### Stored data
---------------

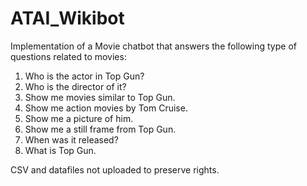 # ATAI_Wikibot

Implementation of a Movie chatbot that answers the following type of questions related to movies:

1) Who is the actor in Top Gun?
2) Who is the director of it? 
3) Show me movies similar to Top Gun. 
4) Show me action movies by Tom Cruise. 
5) Show me a picture of him. 
6) Show me a still frame from Top Gun. 
7) When was it released? 
8) What is Top Gun.

CSV and datafiles not uploaded to preserve rights.
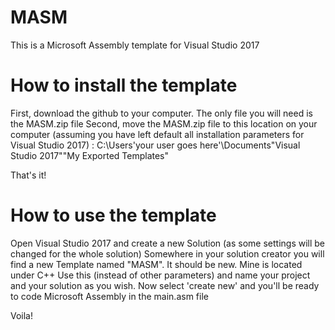 # MASM
This is a Microsoft Assembly template for Visual Studio 2017

# How to install the template
  First, download the github to your computer. The only file you will need is the MASM.zip file
  Second, move the MASM.zip file to this location on your computer (assuming you have left default all installation parameters for Visual Studio 2017) : 
    C:\Users\'your user goes here'\Documents\"Visual Studio 2017"\"My Exported Templates"

  That's it!
  
# How to use the template
  Open Visual Studio 2017 and create a new Solution (as some settings will be changed for the whole solution)
  Somewhere in your solution creator you will find a new Template named "MASM". It should be new. Mine is located under C++
  Use this (instead of other parameters) and name your project and your solution as you wish. Now select 'create new' and you'll be ready to code Microsoft Assembly in the main.asm file
  
  Voila!
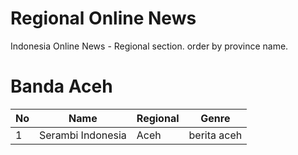 # Regional Online News

Indonesia Online News - Regional section. order by province name.

# Banda Aceh
| No | Name | Regional | Genre |
| ---------| ---------| ---------| ---------|
| 1 | Serambi Indonesia | Aceh | berita aceh |
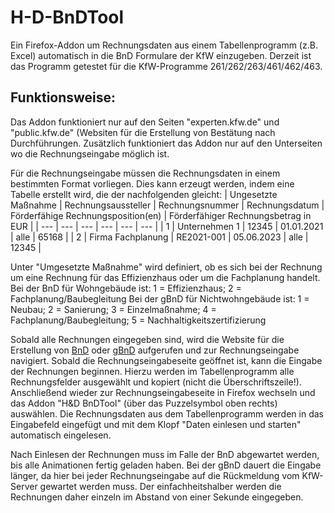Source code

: # H-D-BnDTool
Ein Firefox-Addon um Rechnungsdaten aus einem Tabellenprogramm (z.B. Excel) automatisch in die BnD Formulare der KfW einzugeben.
Derzeit ist das Programm getestet für die KfW-Programme 261/262/263/461/462/463.

## Funktionsweise:
Das Addon funktioniert nur auf den Seiten "experten.kfw.de" und "public.kfw.de" (Websiten für die Erstellung von Bestätung nach Durchführungen. Zusätzlich funktioniert das Addon nur auf den Unterseiten wo die Rechnungseingabe möglich ist.

Für die Rechnungseingabe müssen die Rechnungsdaten in einem bestimmten Format vorliegen. Dies kann erzeugt werden, indem eine Tabelle erstellt wird, die der nachfolgenden gleicht:
| Ungesetzte Maßnahme | Rechnungsaussteller | Rechnungsnummer | Rechnungsdatum | Förderfähige Rechnungsposition(en) | Förderfähiger Rechnungsbetrag in EUR |
| --- | --- | --- | --- | --- | --- |
| 1 | Unternehmen 1 | 12345 | 01.01.2021 | alle | 65168 |
| 2 | Firma Fachplanung | RE2021-001 | 05.06.2023 | alle | 12345 |

Unter "Umgesetzte Maßnahme" wird definiert, ob es sich bei der Rechnung um eine Rechnung für das Effizienzhaus oder um die Fachplanung handelt.
Bei der BnD für Wohngebäude ist: 1 = Effizienzhaus; 2 = Fachplanung/Baubegleitung
Bei der gBnD für Nichtwohngebäude ist: 1 = Neubau; 2 = Sanierung; 3 = Einzelmaßnahme; 4 = Fachplanung/Baubegleitung; 5 = Nachhaltigkeitszertifizierung

Sobald alle Rechnungen eingegeben sind, wird die Website für die Erstellung von [BnD](https://experten.kfw.de/bnd-ebs/login/login.xhtml) oder [gBnD](https://public.kfw.de/GEW/masks/wizard.xhtml) aufgerufen und zur Rechnungseingabe navigiert. Sobald die Rechnungseingabeseite geöffnet ist, kann die Eingabe der Rechnungen beginnen. Hierzu werden im Tabellenprogramm alle Rechnungsfelder ausgewählt und kopiert (nicht die Überschriftszeile!). Anschließend wieder zur Rechnungseingabeseite in Firefox wechseln und das Addon "H&D BnDTool" (über das Puzzelsymbol oben rechts) auswählen. Die Rechnungsdaten aus dem Tabellenprogramm werden in das Eingabefeld eingefügt und mit dem Klopf "Daten einlesen und starten" automatisch eingelesen.

Nach Einlesen der Rechnungen muss im Falle der BnD abgewartet werden, bis alle Animationen fertig geladen haben. Bei der gBnD dauert die Eingabe länger, da hier bei jeder Rechnungseingabe auf die Rückmeldung vom KfW-Server gewartet werden muss. Der einfachheitshalber werden die Rechnungen daher einzeln im Abstand von einer Sekunde eingegeben.
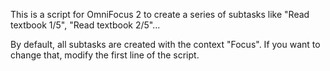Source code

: This is a script for OmniFocus 2 to create a series of subtasks like "Read textbook 1/5", "Read textbook 2/5"...

By default, all subtasks are created with the context "Focus". If you want to change that, modify the first line of the script.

---------------

### PROBLEM REQUIREMENTS
Pull every line with the word "einem" from the data.

### SOLUTION BELOW
Ein Firefox-Addon um Rechnungsdaten aus einem Tabellenprogramm (z.B. Excel) automatisch in die BnD Formulare der KfW einzugeben.
Für die Rechnungseingabe müssen die Rechnungsdaten in einem bestimmten Format vorliegen. Dies kann erzeugt werden, indem eine Tabelle erstellt wird, die der nachfolgenden gleicht:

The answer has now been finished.